Although we don't believe in timing the market or panicking over daily movements, we do like to keep an eye on market changes -- just in case they're material to our investing thesis.
Ordinarily, dour economic data can have a depressing effect on the stock market. Yet even after the Commerce Department said that housing starts in the U.S. plunged by 16% last month, their biggest drop since early 2011, the Dow Jones Industrials (^DJI 1.18%) had posted a gain of 72 points as of 11 a.m. EST. Home improvement retailer Home Depot (HD 1.98%) dropped slightly on the news, but gains from energy giants Chevron (CVX -0.01%) and ExxonMobil (XOM -0.09%) outweighed the downward impact from Home Depot's modest decline.
As we've seen with a number of other readings on the economy lately, weather almost certainly played a big impact on January's housing starts numbers. Even though seasonal adjustments already take into account the usual weather patterns that discourage starts in the winter months, last month's particularly cold temperatures appeared to play a particularly big role in the Midwest region, where starts fell by more than two-thirds. Yet a jump of more than 60% in the Northeast challenges that theory, and drops in other areas of the country where weather played less of a role point to underlying housing weakness.

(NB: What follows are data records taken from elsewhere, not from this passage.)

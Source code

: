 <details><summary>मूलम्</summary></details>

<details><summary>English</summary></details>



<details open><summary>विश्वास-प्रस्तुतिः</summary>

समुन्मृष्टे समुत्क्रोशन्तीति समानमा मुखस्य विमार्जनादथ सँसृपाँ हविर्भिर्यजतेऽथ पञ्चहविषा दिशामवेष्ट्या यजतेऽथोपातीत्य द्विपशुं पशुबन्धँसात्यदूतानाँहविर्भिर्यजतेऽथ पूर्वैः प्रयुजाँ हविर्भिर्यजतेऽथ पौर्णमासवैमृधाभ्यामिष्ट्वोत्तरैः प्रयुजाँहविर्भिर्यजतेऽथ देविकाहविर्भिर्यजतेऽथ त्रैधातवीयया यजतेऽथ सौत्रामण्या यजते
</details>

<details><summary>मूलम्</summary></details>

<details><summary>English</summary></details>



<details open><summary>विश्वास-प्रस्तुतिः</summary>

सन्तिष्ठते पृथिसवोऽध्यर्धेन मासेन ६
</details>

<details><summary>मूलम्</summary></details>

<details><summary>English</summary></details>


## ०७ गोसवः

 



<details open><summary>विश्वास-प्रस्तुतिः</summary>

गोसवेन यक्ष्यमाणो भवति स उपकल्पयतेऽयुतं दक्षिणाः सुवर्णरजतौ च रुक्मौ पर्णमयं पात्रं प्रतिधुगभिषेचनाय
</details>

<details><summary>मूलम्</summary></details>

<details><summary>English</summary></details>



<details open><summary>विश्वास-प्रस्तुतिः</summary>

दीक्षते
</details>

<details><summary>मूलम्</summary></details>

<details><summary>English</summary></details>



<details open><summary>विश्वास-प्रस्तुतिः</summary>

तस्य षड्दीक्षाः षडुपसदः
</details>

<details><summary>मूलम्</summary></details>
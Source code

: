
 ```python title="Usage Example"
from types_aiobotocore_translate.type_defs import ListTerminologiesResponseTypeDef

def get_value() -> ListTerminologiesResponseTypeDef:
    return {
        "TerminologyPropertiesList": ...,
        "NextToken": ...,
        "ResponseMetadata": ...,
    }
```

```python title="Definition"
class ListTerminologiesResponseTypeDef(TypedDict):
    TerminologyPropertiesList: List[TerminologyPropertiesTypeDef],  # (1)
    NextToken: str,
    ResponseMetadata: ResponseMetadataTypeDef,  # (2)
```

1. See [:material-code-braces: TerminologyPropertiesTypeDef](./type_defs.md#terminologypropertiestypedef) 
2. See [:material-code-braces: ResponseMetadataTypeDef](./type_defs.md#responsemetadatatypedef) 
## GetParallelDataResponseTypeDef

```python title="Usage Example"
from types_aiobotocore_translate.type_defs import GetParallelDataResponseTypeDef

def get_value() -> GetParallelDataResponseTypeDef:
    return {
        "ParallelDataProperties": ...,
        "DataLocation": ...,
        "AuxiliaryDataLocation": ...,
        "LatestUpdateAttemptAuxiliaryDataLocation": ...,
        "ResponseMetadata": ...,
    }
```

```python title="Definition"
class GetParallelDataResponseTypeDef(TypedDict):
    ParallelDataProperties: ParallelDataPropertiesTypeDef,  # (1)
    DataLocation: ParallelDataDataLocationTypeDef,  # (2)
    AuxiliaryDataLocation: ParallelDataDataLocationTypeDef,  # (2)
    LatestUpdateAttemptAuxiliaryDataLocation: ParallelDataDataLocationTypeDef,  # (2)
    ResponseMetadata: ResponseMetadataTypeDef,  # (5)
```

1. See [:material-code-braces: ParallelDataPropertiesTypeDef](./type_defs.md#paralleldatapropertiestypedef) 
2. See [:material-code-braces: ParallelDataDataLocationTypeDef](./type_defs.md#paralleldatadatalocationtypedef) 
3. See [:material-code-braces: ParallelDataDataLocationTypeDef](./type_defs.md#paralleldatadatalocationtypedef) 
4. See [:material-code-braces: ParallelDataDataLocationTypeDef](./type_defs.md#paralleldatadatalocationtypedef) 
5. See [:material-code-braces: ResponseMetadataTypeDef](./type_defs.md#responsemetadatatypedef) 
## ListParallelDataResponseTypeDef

Home Depot's drop of 0.8% follows a similar decline yesterday after sentiment among homebuilding companies plunged in February, according to the National Association of Home Builders. Weather was a factor there, too, but a lack of skilled labor and availability of building materials also created concerns about the state of the industry. Home Depot has a good mix of business from both contractors and homeowners, and anything that threatens its contractor business could undermine the impressive growth the stock has produced in recent years.
On the energy front, though, Chevron jumped 1.8%, while ExxonMobil climbed 0.7%. Prices of both crude oil and refined products have been on the rise lately, as high winter-related demand has started to impact longer-term projections for supplies. Some weather experts expect continued cold conditions in March, and that could lead to a delay in the point at which suppliers stop drawing down their stockpiles and start rebuilding them for the next season. Refiners are particularly benefiting from that trend, and with Chevron and Exxon both retaining their integrated refining operations, they stand to benefit somewhat here. In the long run, though, the question is whether the market will support $100 oil and $5 natural gas, as both companies' production divisions represent the biggest part of their revenues.